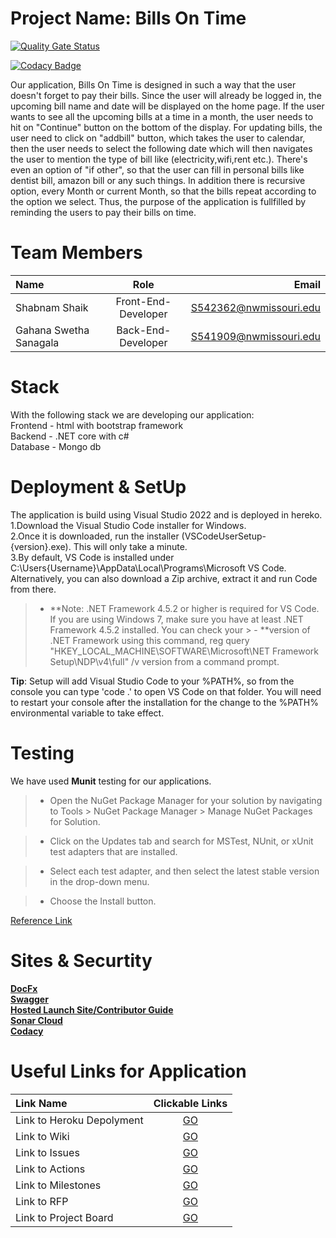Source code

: # Project Name:  Bills On Time

[![Quality Gate Status](https://sonarcloud.io/api/project_badges/measure?project=ShabnamShaikk_billsOnTime&metric=alert_status)](https://sonarcloud.io/summary/new_code?id=ShabnamShaikk_billsOnTime)


[![Codacy Badge](https://app.codacy.com/project/badge/Grade/bba298a1b2834699a3a74301fd7a80d9)](https://www.codacy.com/gh/ShabnamShaikk/billsOnTime/dashboard?utm_source=github.com&amp;utm_medium=referral&amp;utm_content=ShabnamShaikk/billsOnTime&amp;utm_campaign=Badge_Grade)

Our application, Bills On Time is designed in such a way that the user doesn't forget to pay their bills. Since the user will already be logged in, the upcoming bill name and date will be displayed on the home page. If the user wants to see all the upcoming bills at a time in a month, the user needs to hit on "Continue" button on the bottom of the display. For updating bills, the user need to click on "addbill" button, which takes the user to calendar, then the user needs to select the following date which will then navigates the user to mention the type of bill like (electricity,wifi,rent etc.). There's even an option of "if other", so that the user can fill in personal bills like dentist bill, amazon bill or any such things. In addition there is recursive option, every Month or current Month, so that the bills repeat according to the option we select. Thus, the purpose of the application is fullfilled by reminding the users to pay their bills on time.
# Team Members 

|  Name     | Role | Email     |
| :---        |    :----:   |          ---: |
| Shabnam Shaik     | Front-End-Developer       | S542362@nwmissouri.edu   |
| Gahana Swetha Sanagala | Back-End-Developer        | S541909@nwmissouri.edu      |

#  Stack
With the following stack we are developing our application:</br>
Frontend - html with bootstrap framework</br>
Backend - .NET core with c#</br>
Database - Mongo db</br>

# Deployment & SetUp
The application is build using Visual Studio 2022 and is deployed in hereko. </br>
1.Download the Visual Studio Code installer for Windows.</br>
2.Once it is downloaded, run the installer (VSCodeUserSetup-{version}.exe). This will only take a minute.</br>
3.By default, VS Code is installed under C:\Users\{Username}\AppData\Local\Programs\Microsoft VS Code.</br>
Alternatively, you can also download a Zip archive, extract it and run Code from there.</br>

> - **Note: .NET Framework 4.5.2 or higher is required for VS Code. If you are using Windows 7, make sure you have at least .NET Framework 4.5.2 installed. You can check your > - **version of .NET Framework using this command, reg query "HKEY_LOCAL_MACHINE\SOFTWARE\Microsoft\NET Framework Setup\NDP\v4\full" /v version from a command prompt.

**Tip**: Setup will add Visual Studio Code to your %PATH%, so from the console you can type 'code .' to open VS Code on that folder. You will need to restart your console after the installation for the change to the %PATH% environmental variable to take effect.

# Testing
We have used **Munit** testing for our applications.</br>

> - Open the NuGet Package Manager for your solution by navigating to Tools > NuGet Package Manager > Manage NuGet Packages for Solution.

> - Click on the Updates tab and search for MSTest, NUnit, or xUnit test adapters that are installed.

> - Select each test adapter, and then select the latest stable version in the drop-down menu.

> - Choose the Install button.

[Reference Link](https://www.mulesoft.com/exchange/org.mule.examples/munit-short-tutorial/)

# Sites & Securtity
**[DocFx](https://shabnamshaikk.github.io/billsontime-doc/api/index.html)</br>**
**[Swagger](https://shabnamshaikk.github.io/swagger-billsontime/#/)</br>**
**[Hosted Launch Site/Contributor Guide](https://swetha34.github.io/bills-on-time-doc/)</br>**
**[Sonar Cloud](https://sonarcloud.io/project/overview?id=ShabnamShaikk_billsOnTime)</br>**
**[Codacy](https://app.codacy.com/gh/ShabnamShaikk/billsOnTime/dashboard)</br>**

# Useful Links for Application
|  **Link Name**     | **Clickable Links** | 
| :---        |    :----:   |   
|Link to Heroku Depolyment    | [GO](billontime01.herokuapp.com/)    | 
| Link to Wiki |[GO](https://github.com/ShabnamShaikk/billsOnTime/wiki) |
|Link to Issues| [GO](https://github.com/ShabnamShaikk/billsOnTime/issues) |
|Link to Actions| [GO](https://github.com/ShabnamShaikk/billsOnTime/actions) |
|Link to Milestones| [GO](https://github.com/ShabnamShaikk/billsOnTime/milestones) |
|Link to RFP| [GO](https://github.com/ShabnamShaikk/billsOnTime/blob/main/rfp.md) |
|Link to Project Board| [GO](https://github.com/ShabnamShaikk/billsOnTime/projects/1) |


  
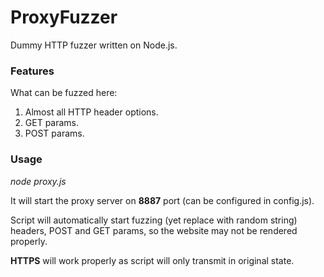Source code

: # ProxyFuzzer

Dummy HTTP fuzzer written on Node.js.

<h3>Features</h3>
<p>What can be fuzzed here:</p>
<ol>
<li>Almost all HTTP header options.</li>
<li>GET params.</li>
<li>POST params.</li>
</ol>

<h3>Usage</h3>
<i>node proxy.js</i>
<p>It will start the proxy server on <b>8887</b> port (can be configured in config.js).</p>
<p>Script will automatically start fuzzing (yet replace with random string) headers, POST and GET params, so the website may not be rendered properly.</p>
<p><b>HTTPS</b> will work properly as script will only transmit in original state.
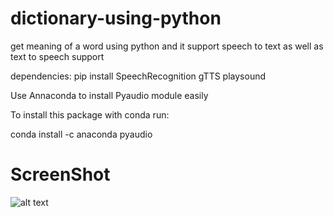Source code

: # dictionary-using-python
get meaning of a  word using python and it support speech to text as well as text to speech support

dependencies:
pip install SpeechRecognition gTTS playsound


Use Annaconda to install Pyaudio module easily 

To install this package with conda run:

conda install -c anaconda pyaudio

# ScreenShot 
![alt text](https://raw.githubusercontent.com/manojpawarsj12/dictionary-using-python/master/Screenshot%20(12).png)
========
* [TASK DIRECTIONS]:
Restate every entry above word for word; no picture belongs in the copy.

* [RESULT OF THIS EXERCISE]:
Source code

: # Project Name:  Bills On Time

[![Quality Gate Status](https://sonarcloud.io/api/project_badges/measure?project=ShabnamShaikk_billsOnTime&metric=alert_status)](https://sonarcloud.io/summary/new_code?id=ShabnamShaikk_billsOnTime)


[![Codacy Badge](https://app.codacy.com/project/badge/Grade/bba298a1b2834699a3a74301fd7a80d9)](https://www.codacy.com/gh/ShabnamShaikk/billsOnTime/dashboard?utm_source=github.com&amp;utm_medium=referral&amp;utm_content=ShabnamShaikk/billsOnTime&amp;utm_campaign=Badge_Grade)

Our application, Bills On Time is designed in such a way that the user doesn't forget to pay their bills. Since the user will already be logged in, the upcoming bill name and date will be displayed on the home page. If the user wants to see all the upcoming bills at a time in a month, the user needs to hit on "Continue" button on the bottom of the display. For updating bills, the user need to click on "addbill" button, which takes the user to calendar, then the user needs to select the following date which will then navigates the user to mention the type of bill like (electricity,wifi,rent etc.). There's even an option of "if other", so that the user can fill in personal bills like dentist bill, amazon bill or any such things. In addition there is recursive option, every Month or current Month, so that the bills repeat according to the option we select. Thus, the purpose of the application is fullfilled by reminding the users to pay their bills on time.
# Team Members 

|  Name     | Role | Email     |
| :---        |    :----:   |          ---: |
| Shabnam Shaik     | Front-End-Developer       | S542362@nwmissouri.edu   |
| Gahana Swetha Sanagala | Back-End-Developer        | S541909@nwmissouri.edu      |

#  Stack
With the following stack we are developing our application:</br>
Frontend - html with bootstrap framework</br>
Backend - .NET core with c#</br>
Database - Mongo db</br>

# Deployment & SetUp
The application is build using Visual Studio 2022 and is deployed in hereko. </br>
1.Download the Visual Studio Code installer for Windows.</br>
2.Once it is downloaded, run the installer (VSCodeUserSetup-{version}.exe). This will only take a minute.</br>
3.By default, VS Code is installed under C:\Users\{Username}\AppData\Local\Programs\Microsoft VS Code.</br>
Alternatively, you can also download a Zip archive, extract it and run Code from there.</br>

> - **Note: .NET Framework 4.5.2 or higher is required for VS Code. If you are using Windows 7, make sure you have at least .NET Framework 4.5.2 installed. You can check your > - **version of .NET Framework using this command, reg query "HKEY_LOCAL_MACHINE\SOFTWARE\Microsoft\NET Framework Setup\NDP\v4\full" /v version from a command prompt.

**Tip**: Setup will add Visual Studio Code to your %PATH%, so from the console you can type 'code .' to open VS Code on that folder. You will need to restart your console after the installation for the change to the %PATH% environmental variable to take effect.

# Testing
We have used **Munit** testing for our applications.</br>

> - Open the NuGet Package Manager for your solution by navigating to Tools > NuGet Package Manager > Manage NuGet Packages for Solution.

> - Click on the Updates tab and search for MSTest, NUnit, or xUnit test adapters that are installed.

> - Select each test adapter, and then select the latest stable version in the drop-down menu.

> - Choose the Install button.

[Reference Link](https://www.mulesoft.com/exchange/org.mule.examples/munit-short-tutorial/)

# Sites & Securtity
**[DocFx](https://shabnamshaikk.github.io/billsontime-doc/api/index.html)</br>**
**[Swagger](https://shabnamshaikk.github.io/swagger-billsontime/#/)</br>**
**[Hosted Launch Site/Contributor Guide](https://swetha34.github.io/bills-on-time-doc/)</br>**
**[Sonar Cloud](https://sonarcloud.io/project/overview?id=ShabnamShaikk_billsOnTime)</br>**
**[Codacy](https://app.codacy.com/gh/ShabnamShaikk/billsOnTime/dashboard)</br>**

# Useful Links for Application
|  **Link Name**     | **Clickable Links** | 
| :---        |    :----:   |   
|Link to Heroku Depolyment    | [GO](billontime01.herokuapp.com/)    | 
| Link to Wiki |[GO](https://github.com/ShabnamShaikk/billsOnTime/wiki) |
|Link to Issues| [GO](https://github.com/ShabnamShaikk/billsOnTime/issues) |
|Link to Actions| [GO](https://github.com/ShabnamShaikk/billsOnTime/actions) |
|Link to Milestones| [GO](https://github.com/ShabnamShaikk/billsOnTime/milestones) |
|Link to RFP| [GO](https://github.com/ShabnamShaikk/billsOnTime/blob/main/rfp.md) |
|Link to Project Board| [GO](https://github.com/ShabnamShaikk/billsOnTime/projects/1) |


  
Source code

: # ProxyFuzzer

Dummy HTTP fuzzer written on Node.js.

<h3>Features</h3>
<p>What can be fuzzed here:</p>
<ol>
<li>Almost all HTTP header options.</li>
<li>GET params.</li>
<li>POST params.</li>
</ol>

<h3>Usage</h3>
<i>node proxy.js</i>
<p>It will start the proxy server on <b>8887</b> port (can be configured in config.js).</p>
<p>Script will automatically start fuzzing (yet replace with random string) headers, POST and GET params, so the website may not be rendered properly.</p>
<p><b>HTTPS</b> will work properly as script will only transmit in original state.
Source code

: # dictionary-using-python
get meaning of a  word using python and it support speech to text as well as text to speech support

dependencies:
pip install SpeechRecognition gTTS playsound


Use Annaconda to install Pyaudio module easily 

To install this package with conda run:

conda install -c anaconda pyaudio

# ScreenShot 
![alt text](https://raw.githubusercontent.com/manojpawarsj12/dictionary-using-python/master/Screenshot%20(12).png)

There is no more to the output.